### [TASK ITEM]
Look through the data for the string "that". Copy every line where it is found.

### [LISTED ENTRIES]
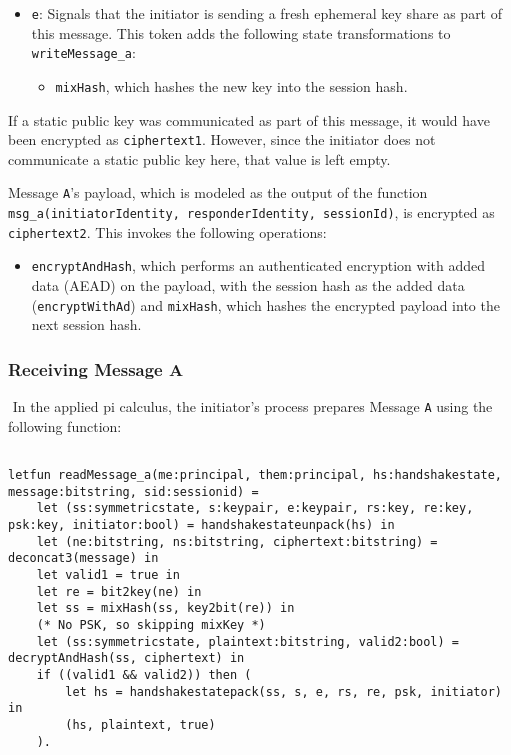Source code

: \begin{itemize}

\item \texttt{e}: Signals that the initiator is sending a fresh ephemeral key share as part of this message. This token adds the following state transformations to \texttt{writeMessage\_a}:
\begin{itemize}

\item \texttt{mixHash}, which hashes the new key into the session hash.
\end{itemize}


\end{itemize}
If a static public key was communicated as part of this message, it would have been encrypted as \texttt{ciphertext1}. However, since the initiator does not communicate a static public key here, that value is left empty.


Message \texttt{A}'s payload, which is modeled as the output of the function \texttt{msg\_a(initiatorIdentity, responderIdentity, sessionId)}, is encrypted as \texttt{ciphertext2}. This invokes the following operations:


\begin{itemize}

\item \texttt{encryptAndHash}, which performs an authenticated encryption with added data (AEAD) on the payload, with the session hash as the added data (\texttt{encryptWithAd}) and \texttt{mixHash}, which hashes the encrypted payload into the next session hash.

\end{itemize}
\subsubsection{Receiving Message A}$ $
In the applied pi calculus, the initiator's process prepares Message \texttt{A} using the following function:


\begin{lstlisting}

letfun readMessage_a(me:principal, them:principal, hs:handshakestate, message:bitstring, sid:sessionid) =
	let (ss:symmetricstate, s:keypair, e:keypair, rs:key, re:key, psk:key, initiator:bool) = handshakestateunpack(hs) in
	let (ne:bitstring, ns:bitstring, ciphertext:bitstring) = deconcat3(message) in
	let valid1 = true in
	let re = bit2key(ne) in
	let ss = mixHash(ss, key2bit(re)) in
	(* No PSK, so skipping mixKey *)
	let (ss:symmetricstate, plaintext:bitstring, valid2:bool) = decryptAndHash(ss, ciphertext) in
	if ((valid1 && valid2)) then (
		let hs = handshakestatepack(ss, s, e, rs, re, psk, initiator) in
		(hs, plaintext, true)
	).

\end{lstlisting}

### [WRITTEN SOLUTION]
\item \texttt{e}: Signals that the initiator is sending a fresh ephemeral key share as part of this message. This token adds the following state transformations to \texttt{writeMessage\_a}:
If a static public key was communicated as part of this message, it would have been encrypted as \texttt{ciphertext1}. However, since the initiator does not communicate a static public key here, that value is left empty.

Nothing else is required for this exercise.